Clarence A. Davis, Attorney General, and J. B. Barnes, contra.

OPINION

FLANSBURG, J.

Defendant was convicted of statutory rape.

Error is predicated upon a ruling of the court excluding evidence offered by defendant of statements made by the prosecuting witness to the deputy county attorney to the effect that the defendant had not committed an assault upon her.

Testimony had been introduced showing that the prosecuting witness was an Italian girl, 14 years of age, that her father had betrothed her to defendant, and that the offense complained of was committed about the last week of August, 1919. The exact date of the offense charged was never definitely fixed. The information filed in the case gave the time as September 25. Testimony was introduced of a physical examination made on September 13, and this examination, the doctor testified, indicated that intercourse had taken place within the previous 24 or 48 hours.
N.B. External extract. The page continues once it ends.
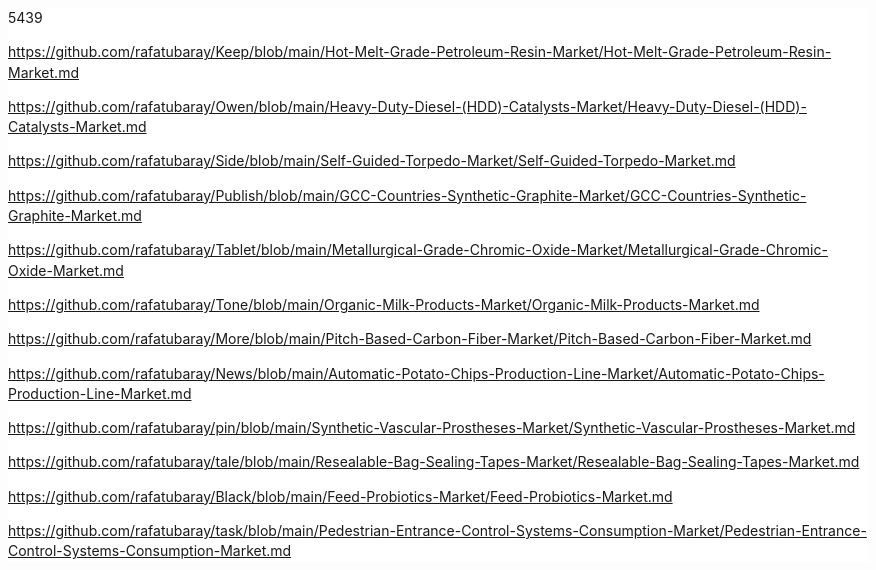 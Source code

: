 5439</p><p><a href="https://github.com/rafatubaray/Keep/blob/main/Hot-Melt-Grade-Petroleum-Resin-Market/Hot-Melt-Grade-Petroleum-Resin-Market.md">https://github.com/rafatubaray/Keep/blob/main/Hot-Melt-Grade-Petroleum-Resin-Market/Hot-Melt-Grade-Petroleum-Resin-Market.md</a></p><p><a href="https://github.com/rafatubaray/Owen/blob/main/Heavy-Duty-Diesel-(HDD)-Catalysts-Market/Heavy-Duty-Diesel-(HDD)-Catalysts-Market.md">https://github.com/rafatubaray/Owen/blob/main/Heavy-Duty-Diesel-(HDD)-Catalysts-Market/Heavy-Duty-Diesel-(HDD)-Catalysts-Market.md</a></p><p><a href="https://github.com/rafatubaray/Side/blob/main/Self-Guided-Torpedo-Market/Self-Guided-Torpedo-Market.md">https://github.com/rafatubaray/Side/blob/main/Self-Guided-Torpedo-Market/Self-Guided-Torpedo-Market.md</a></p><p><a href="https://github.com/rafatubaray/Publish/blob/main/GCC-Countries-Synthetic-Graphite-Market/GCC-Countries-Synthetic-Graphite-Market.md">https://github.com/rafatubaray/Publish/blob/main/GCC-Countries-Synthetic-Graphite-Market/GCC-Countries-Synthetic-Graphite-Market.md</a></p><p><a href="https://github.com/rafatubaray/Tablet/blob/main/Metallurgical-Grade-Chromic-Oxide-Market/Metallurgical-Grade-Chromic-Oxide-Market.md">https://github.com/rafatubaray/Tablet/blob/main/Metallurgical-Grade-Chromic-Oxide-Market/Metallurgical-Grade-Chromic-Oxide-Market.md</a></p><p><a href="https://github.com/rafatubaray/Tone/blob/main/Organic-Milk-Products-Market/Organic-Milk-Products-Market.md">https://github.com/rafatubaray/Tone/blob/main/Organic-Milk-Products-Market/Organic-Milk-Products-Market.md</a></p><p><a href="https://github.com/rafatubaray/More/blob/main/Pitch-Based-Carbon-Fiber-Market/Pitch-Based-Carbon-Fiber-Market.md">https://github.com/rafatubaray/More/blob/main/Pitch-Based-Carbon-Fiber-Market/Pitch-Based-Carbon-Fiber-Market.md</a></p><p><a href="https://github.com/rafatubaray/News/blob/main/Automatic-Potato-Chips-Production-Line-Market/Automatic-Potato-Chips-Production-Line-Market.md">https://github.com/rafatubaray/News/blob/main/Automatic-Potato-Chips-Production-Line-Market/Automatic-Potato-Chips-Production-Line-Market.md</a></p><p><a href="https://github.com/rafatubaray/pin/blob/main/Synthetic-Vascular-Prostheses-Market/Synthetic-Vascular-Prostheses-Market.md">https://github.com/rafatubaray/pin/blob/main/Synthetic-Vascular-Prostheses-Market/Synthetic-Vascular-Prostheses-Market.md</a></p><p><a href="https://github.com/rafatubaray/tale/blob/main/Resealable-Bag-Sealing-Tapes-Market/Resealable-Bag-Sealing-Tapes-Market.md">https://github.com/rafatubaray/tale/blob/main/Resealable-Bag-Sealing-Tapes-Market/Resealable-Bag-Sealing-Tapes-Market.md</a></p><p><a href="https://github.com/rafatubaray/Black/blob/main/Feed-Probiotics-Market/Feed-Probiotics-Market.md">https://github.com/rafatubaray/Black/blob/main/Feed-Probiotics-Market/Feed-Probiotics-Market.md</a></p><p><a href="https://github.com/rafatubaray/task/blob/main/Pedestrian-Entrance-Control-Systems-Consumption-Market/Pedestrian-Entrance-Control-Systems-Consumption-Market.md">https://github.com/rafatubaray/task/blob/main/Pedestrian-Entrance-Control-Systems-Consumption-Market/Pedestrian-Entrance-Control-Systems-Consumption-Market.md</a></p>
About this time the father of the prosecuting witness was arrested, on the complaint of the defendant here, upon a charge of incest committed upon his daughter. At that time both the father and the defendant were held by the county attorney. The prosecuting witness consulted with the deputy county attorney, and following the interview the father was held on the charge, and this defendant allowed to go. On September 25 the father was kicked by a horse and died, and afterwards this prosecution was commenced against the defendant here.
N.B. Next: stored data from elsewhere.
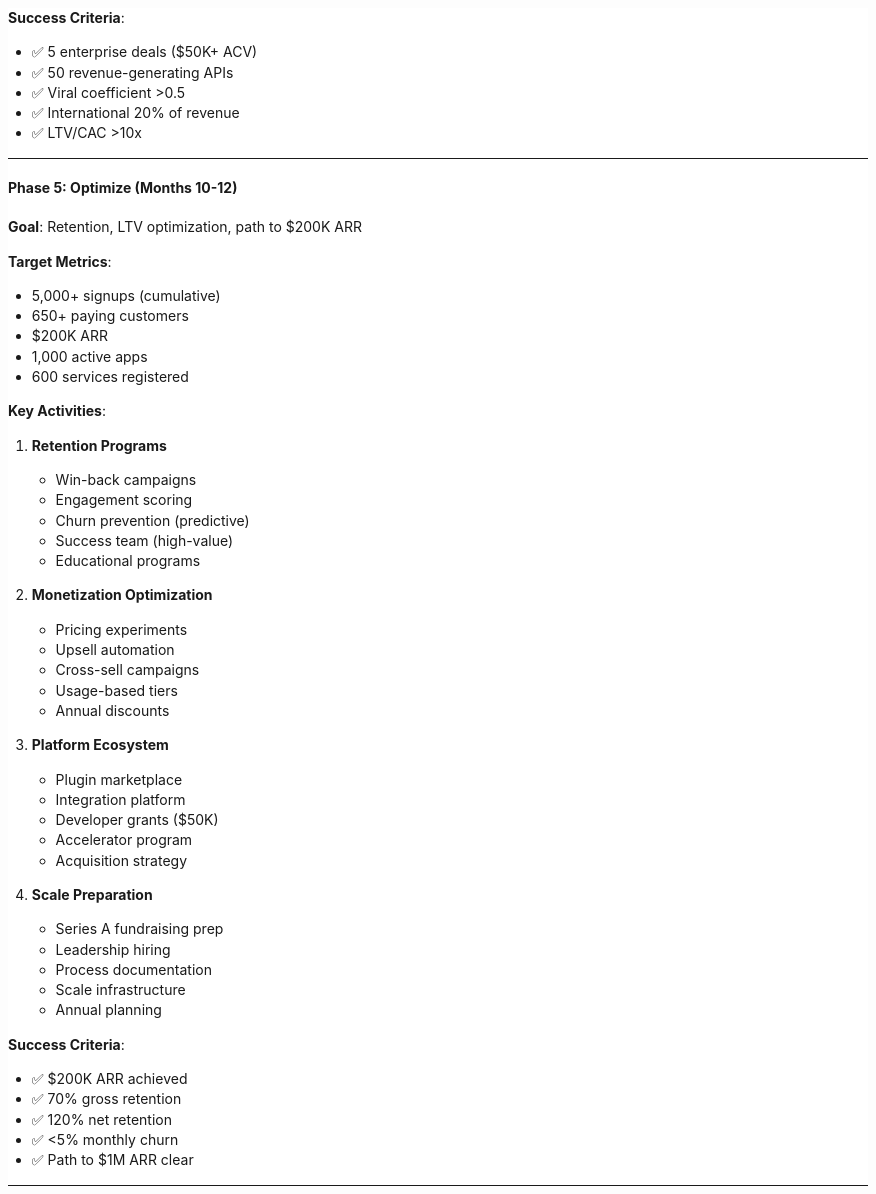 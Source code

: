 **Success Criteria**:
- ✅ 5 enterprise deals ($50K+ ACV)
- ✅ 50 revenue-generating APIs
- ✅ Viral coefficient >0.5
- ✅ International 20% of revenue
- ✅ LTV/CAC >10x

---

#### Phase 5: Optimize (Months 10-12)

**Goal**: Retention, LTV optimization, path to $200K ARR

**Target Metrics**:
- 5,000+ signups (cumulative)
- 650+ paying customers
- $200K ARR
- 1,000 active apps
- 600 services registered

**Key Activities**:

1. **Retention Programs**
   - Win-back campaigns
   - Engagement scoring
   - Churn prevention (predictive)
   - Success team (high-value)
   - Educational programs

2. **Monetization Optimization**
   - Pricing experiments
   - Upsell automation
   - Cross-sell campaigns
   - Usage-based tiers
   - Annual discounts

3. **Platform Ecosystem**
   - Plugin marketplace
   - Integration platform
   - Developer grants ($50K)
   - Accelerator program
   - Acquisition strategy

4. **Scale Preparation**
   - Series A fundraising prep
   - Leadership hiring
   - Process documentation
   - Scale infrastructure
   - Annual planning

**Success Criteria**:
- ✅ $200K ARR achieved
- ✅ 70% gross retention
- ✅ 120% net retention
- ✅ <5% monthly churn
- ✅ Path to $1M ARR clear

---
During the trial of this case the defendant offered to show by the testimony of the deputy county attorney that the prosecuting witness, at the interview just above mentioned, informed that official that the father was guilty, and that the defendant had not committed an assault upon her. This testimony was material as bearing upon the credibility of the complaining witness and as bearing directly upon the question of the guilt of the accused. The objection to the offer was sustained upon the ground that the statements, having been made by the complaining witness to the deputy county attorney, were privileged communications.
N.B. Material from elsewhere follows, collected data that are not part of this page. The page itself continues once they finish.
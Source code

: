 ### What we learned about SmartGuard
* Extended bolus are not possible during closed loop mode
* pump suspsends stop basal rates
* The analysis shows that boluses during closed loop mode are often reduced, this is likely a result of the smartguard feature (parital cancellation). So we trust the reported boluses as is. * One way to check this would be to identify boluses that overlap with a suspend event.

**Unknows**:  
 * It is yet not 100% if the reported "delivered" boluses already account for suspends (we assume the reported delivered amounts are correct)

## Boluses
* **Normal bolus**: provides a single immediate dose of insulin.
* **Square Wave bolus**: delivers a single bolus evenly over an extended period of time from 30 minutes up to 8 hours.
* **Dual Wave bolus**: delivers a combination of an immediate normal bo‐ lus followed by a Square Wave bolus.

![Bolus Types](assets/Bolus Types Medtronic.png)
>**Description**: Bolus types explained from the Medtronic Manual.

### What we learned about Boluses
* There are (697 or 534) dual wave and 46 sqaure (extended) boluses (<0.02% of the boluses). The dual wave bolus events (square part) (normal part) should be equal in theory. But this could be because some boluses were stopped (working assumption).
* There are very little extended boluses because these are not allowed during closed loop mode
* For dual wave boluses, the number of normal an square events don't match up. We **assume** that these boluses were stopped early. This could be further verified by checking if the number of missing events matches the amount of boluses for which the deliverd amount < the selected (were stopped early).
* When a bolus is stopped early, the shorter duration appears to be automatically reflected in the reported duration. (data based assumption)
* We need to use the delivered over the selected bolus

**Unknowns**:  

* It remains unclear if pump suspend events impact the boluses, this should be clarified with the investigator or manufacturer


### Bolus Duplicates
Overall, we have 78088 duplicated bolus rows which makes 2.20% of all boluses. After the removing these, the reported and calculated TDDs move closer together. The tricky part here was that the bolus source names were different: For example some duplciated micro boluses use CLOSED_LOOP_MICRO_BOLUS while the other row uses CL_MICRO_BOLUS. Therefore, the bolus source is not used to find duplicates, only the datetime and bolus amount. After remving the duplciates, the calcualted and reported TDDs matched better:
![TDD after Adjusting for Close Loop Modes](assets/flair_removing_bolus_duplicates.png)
It is the general rule, especially applicable in proceedings collateral to the pending criminal action, that such communications, made to the prosecuting officer, are privileged. 40 Cyc. 2369. Though the relation of attorney and client can hardly be said to exist between the prosecuting witness and the officer, since such officer is acting as the attorney for the state, and the witness is not, literally speaking, his client, the rule is based, rather, upon the broad ground of public policy and is established as a means of fostering and promoting a free and unimpeded administration of the criminal law. It is a matter of public concern that every citizen should be allowed, and that it be his duty, to freely communicate to such officers any and all information which he may have of violations of criminal law, and, as an encouragement to the unembarrassed exercise of that duty, as well as for the protection of the informant, the law throws about the information given an enforced secrecy.

The rule has been rigidly enforced in cases such as malicious prosecution and slander, brought against the informant, and based on alleged false statements made to the prosecuting officer. Vogel v. Gruaz, 110 U.S. 311, 28 L.Ed. 158, 4 S.Ct. 12; Oliver v. Pate, 43 Ind. 132; Gabriel v. McMullin, 127 Iowa 426, 103 N.W. 355; Michael v. Matson, 81 Kan. 360, 105 P. 537; Worthington v. Scribner, 109 Mass. 487.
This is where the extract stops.